We considered context implications when storing company-wide memory. Since it’s a shared doc and always loaded into context, we have to be picky about what knowledge we choose to store. The knowledge must be durable (true for months), useful context for company operations, and guide the Adapt agent to provide the correct answers.

We decided on the following categories on what to store:

  • Org structure - Who does what, who is in charge of what
  • Processes - How the company operates
  • Data and systems topology
  • Vocabulary
  • Decisions and policies

A full company wide knowledge doc might look like the following:

# Adapt global knowledge

This is shared tribal knowledge of how Adapt's company operates. Anything not in here, use the tools / integrations you have for lookup.

## Policies (always apply) - External customer comms must be reviewed by Marketing before sending.

- #general is announcements-only. Never post there.

- Issue tracking is Linear. Do not suggest or use Jira.

- Never paste customer PII or secrets into a chat. Pull it live, reference by ID.

- Production DB writes require sign-off from the owning team's eng lead.

## Org map (who owns what / who to ask)

`- Payments — billing, invoicing, Stripe integration. Lead: Sarah Chen (eng).`

`- Metering — usage ingestion + aggregation pipeline. Lead: Diego Park (eng).`

- Growth — acquisition, onboarding, lifecycle email. Lead: Priya Nair.

- Data — owns the Snowflake warehouse and all analytics models.

- Escalation: production incidents -> on-call in #incidents; billing disputes -> Finance. ## Where things live (source of truth)

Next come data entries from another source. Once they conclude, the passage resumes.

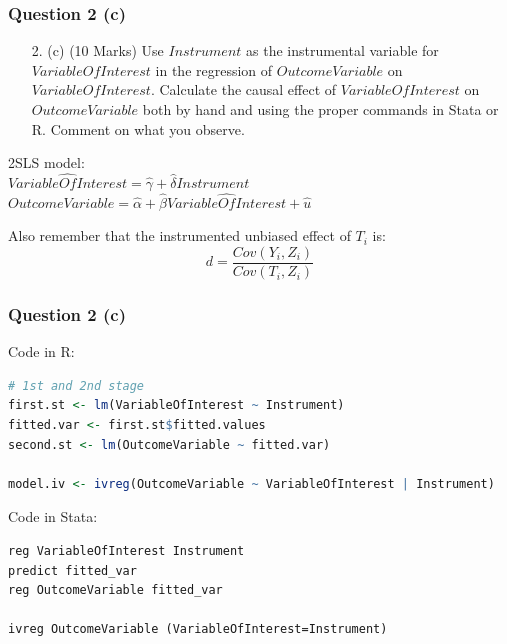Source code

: \documentclass[xcolor=table,dvipsnames]{beamer}
\begin{document}
\begin{frame}
\frametitle{Question 2 (c)}
\begin{enumerate}
\item[2.] (c) (10 Marks) Use $Instrument$ as the instrumental variable for $VariableOfInterest$ in the regression of $OutcomeVariable$ on $VariableOfInterest$. Calculate the causal effect of $VariableOfInterest$ on $OutcomeVariable$ both by hand and using the proper commands in Stata or R. Comment on what you observe.
\end{enumerate} \pause

2SLS model: \pause \\
$\widehat{VariableOfInterest} = \hat{\gamma} + \hat{\delta} Instrument$ \pause
$OutcomeVariable = \hat{\alpha} + \hat{\beta} \widehat{VariableOfInterest} + \hat{u}$ \pause

Also remember that the instrumented unbiased effect of $T_i$ is: \pause
$$d=\frac{Cov(Y_i,Z_i)}{Cov(T_i,Z_i)} $$
\end{frame}

\begin{frame}[fragile]
\frametitle{Question 2 (c)}
Code in R:
\begin{lstlisting}[language=R]
# 1st and 2nd stage
first.st <- lm(VariableOfInterest ~ Instrument)
fitted.var <- first.st$fitted.values
second.st <- lm(OutcomeVariable ~ fitted.var)

model.iv <- ivreg(OutcomeVariable ~ VariableOfInterest | Instrument)
\end{lstlisting} \pause

Code in Stata:
\begin{lstlisting}
reg VariableOfInterest Instrument
predict fitted_var
reg OutcomeVariable fitted_var

ivreg OutcomeVariable (VariableOfInterest=Instrument)
\end{lstlisting}
\end{frame}
\end{document}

- Revenue & finance metrics: Snowflake finance.* (query live; do not cache numbers). - Usage/metering data: Snowflake metering.events, rolled up in metering.daily.

- Issues & incidents: Linear (incidents use the incident label). - Product specs & PRDs: Notion "Product" space.

- Support tickets: Zendesk. Account health & contract terms: Salesforce.

- Release announcements: #eng-releases. Customer-facing changelog: Notion "Changelog". ## Definitions & vocabulary

- ARR = committed annual contract value, excluding one-time and usage overages.

- Active org = an org with at least one API call in the last 28 days.

- Project Atlas = the in-progress billing-engine migration (target Q3). - Fiscal year starts in February.

## How we operate (key recurring processes)

- Deploy: merge to main -> CI -> manual approve in #eng-releases. Owner: eng lead of the service. - Incident: open a Linear issue with incident, post in #incidents, assign on-call.

- Weekly metrics review: Mondays; numbers pulled fresh from Snowflake finance.*.

(Full step-by-step procedures live as individual entries — look them up when running one.)

What’s next #

Today, both memory systems work in tangent together to make up Adapt’s memory system. Some of the future improvements to memory that we are exploring at the moment:

  • We're looking into creating a background job that is constantly running, scanning through your data sources to make sure that the memory cache layer is up to date. This would consist of looking at old memory pieces, spinning up a background agent to scan and verify whether or not that snippet of knowledge is up to date.
  • For company-wide knowledge, creating a database that stores company-wide knowledge indexed on the creator and category, over using a single markdown-like file. This will help with handling collisions when it comes to editing company-wide knowledge and granular controls on what should be retrieved into the context from the knowledge.